Mastagni Holstedt, David E. Mastagni and Isaac S. Stevens, Sacramento, for Dan Goldthorpe, James Donovan, Chris Bennett, James Isherwood and David Vincent, as Amici Curiae on behalf of Plaintiffs and Appellants.
Duckworth Peters Lebowitz Olivier, Monique Olivier, San Francisco, and J. Erik Heath, San Francisco, for California Employment Lawyers Association as Amicus Curiae on behalf of Plaintiffs and Appellants.
Morgan, Lewis & Bockius, Thomas M. Peterson, Robert Jon Hendricks, San Francisco, and Andrew P. Frederick, Palo Alto, for Defendant and Respondent.
Ogletree, Deakins, Nash, Smoak & Stewart, Robert R. Roginson and Christopher W. Decker, Los Angeles, for Employers Group and California Employment Law Council as Amici Curiae on behalf of Defendant and Respondent.
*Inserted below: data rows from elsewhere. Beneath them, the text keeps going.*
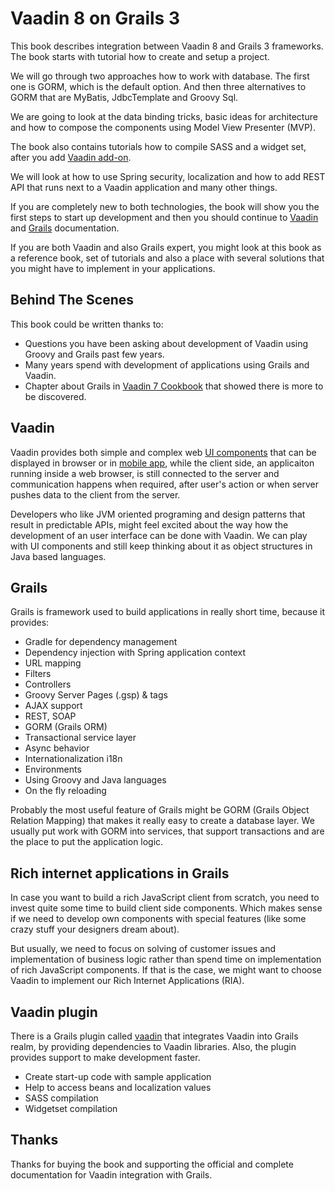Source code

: # Vaadin 8 on Grails 3

This book describes integration between Vaadin 8 and Grails 3 frameworks. The book starts with tutorial how to create and setup a project.

We will go through two approaches how to work with database. The first one is GORM, which is the default option. And then three alternatives to GORM that are MyBatis, JdbcTemplate and Groovy Sql.

We are going to look at the data binding tricks, basic ideas for architecture and how to compose the components using Model View Presenter \(MVP\).

The book also contains tutorials how to compile SASS and a widget set, after you add [Vaadin add-on](https://vaadin.com/directory).

We will look at how to use Spring security, localization and how to add REST API that runs next to a Vaadin application and many other things.

If you are completely new to both technologies, the book will show you the first steps to start up development and then you should continue to [Vaadin](https://vaadin.com/learn) and [Grails](http://grails.org/doc/latest/guide/single.html) documentation.

If you are both Vaadin and also Grails expert, you might look at this book as a reference book, set of tutorials and also a place with several solutions that you might have to implement in your applications.

## Behind The Scenes

This book could be written thanks to:

* Questions you have been asking about development of Vaadin using Groovy and Grails past few years.
* Many years spend with development of applications using Grails and Vaadin.
* Chapter about Grails in [Vaadin 7 Cookbook](http://www.packtpub.com/creating-rich-internet-applications-in-vaadin-7/book) that showed there is more to be discovered.

## Vaadin

Vaadin provides both simple and complex web [UI components](http://demo.vaadin.com/sampler) that can be displayed in browser or in [mobile app](https://vaadin.com/directory#addon/vaadin-touchkit), while the client side, an applicaiton running inside a web browser, is still connected to the server and communication happens when required, after user's action or when server pushes data to the client from the server.

Developers who like JVM oriented programing and design patterns that result in predictable APIs, might feel excited about the way how the development of an user interface can be done with Vaadin. We can play with UI components and still keep thinking about it as object structures in Java based languages.

## Grails

Grails is framework used to build applications in really short time, because it provides:

* Gradle for dependency management
* Dependency injection with Spring application context
* URL mapping
* Filters
* Controllers
* Groovy Server Pages \(.gsp\) & tags
* AJAX support
* REST, SOAP
* GORM \(Grails ORM\)
* Transactional service layer
* Async behavior
* Internationalization i18n
* Environments
* Using Groovy and Java languages
* On the fly reloading

Probably the most useful feature of Grails might be GORM \(Grails Object Relation Mapping\) that makes it really easy to create a database layer. We usually put work with GORM into services, that support transactions and are the place to put the application logic.

## Rich internet applications in Grails

In case you want to build a rich JavaScript client from scratch, you need to invest quite some time to build client side components. Which makes sense if we need to develop own components with special features \(like some crazy stuff your designers dream about\).

But usually, we need to focus on solving of customer issues and implementation of  business logic rather than spend time on implementation of rich JavaScript components. If that is the case, we might want to choose Vaadin to implement our Rich Internet Applications \(RIA\).

## Vaadin plugin

There is a Grails plugin called [vaadin](http:vaadinongrails.com) that integrates Vaadin into Grails realm, by providing dependencies to Vaadin libraries. Also, the plugin provides support to make development faster.

* Create start-up code with sample application
* Help to access beans and localization values
* SASS compilation
* Widgetset compilation

## Thanks

Thanks for buying the book and supporting the official and complete documentation for Vaadin integration with Grails.

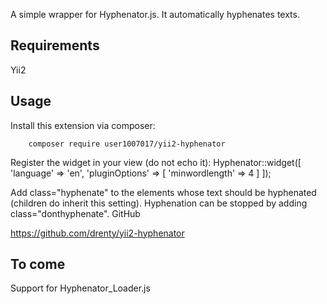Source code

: 
A simple wrapper for Hyphenator.js. It automatically hyphenates texts.

## Requirements 

Yii2

## Usage 

Install this extension via composer:

        composer require user1007017/yii2-hyphenator

Register the widget in your view (do not echo it):
          Hyphenator::widget([
                'language' => 'en',
                'pluginOptions' => [
                   'minwordlength' => 4
                ]
          ]);

Add class="hyphenate" to the elements whose text should be hyphenated (children do inherit this setting). Hyphenation can be stopped by adding class="donthyphenate".
GitHub 

https://github.com/drenty/yii2-hyphenator

## To come 

Support for Hyphenator_Loader.js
Mayer Brown, Donald M. Falk, Palo Alto, John P. Zaimes, Los Angeles, and Ruth Zadikany, Los Angeles, for Cathay Pacific Airways Limited as Amicus Curiae on behalf of Defendant and Respondent.
Greines, Martin, Stein & Richland, Robert A. Olson, Los Angeles, and Cynthia E. Tobisman, Los Angeles, for California New Car Dealers Association as Amicus Curiae on behalf of Defendant and Respondent.
Jones Day, Douglas W. Hall, Shay Dvoretzky and Vivek Suri for Airlines for America as Amicus Curiae on behalf of Defendant and Respondent.
In this case, as in the companion cases Ward v. United Airlines, Inc. , and Vidrio v. United Airlines, Inc. (2020) ––– Cal.5th ––––, 264 Cal.Rptr.3d 1, 466 P.3d 309, we confront a question about the application of various California wage and hour laws to flight attendants who work primarily outside California's territorial jurisdiction. Consistent with our holding in those cases, we conclude that California's wage statement laws apply only to flight attendants who have their base of work operations in California, and that the same is true of California laws governing the timing of wage payments. Finally, we hold that, whether or not California's minimum wage laws apply to work performed on the ground during the flight attendants’ brief and episodic stops in California, the pay scheme challenged here complies with the state requirement that employers pay their employees at least the minimum wage for all hours worked.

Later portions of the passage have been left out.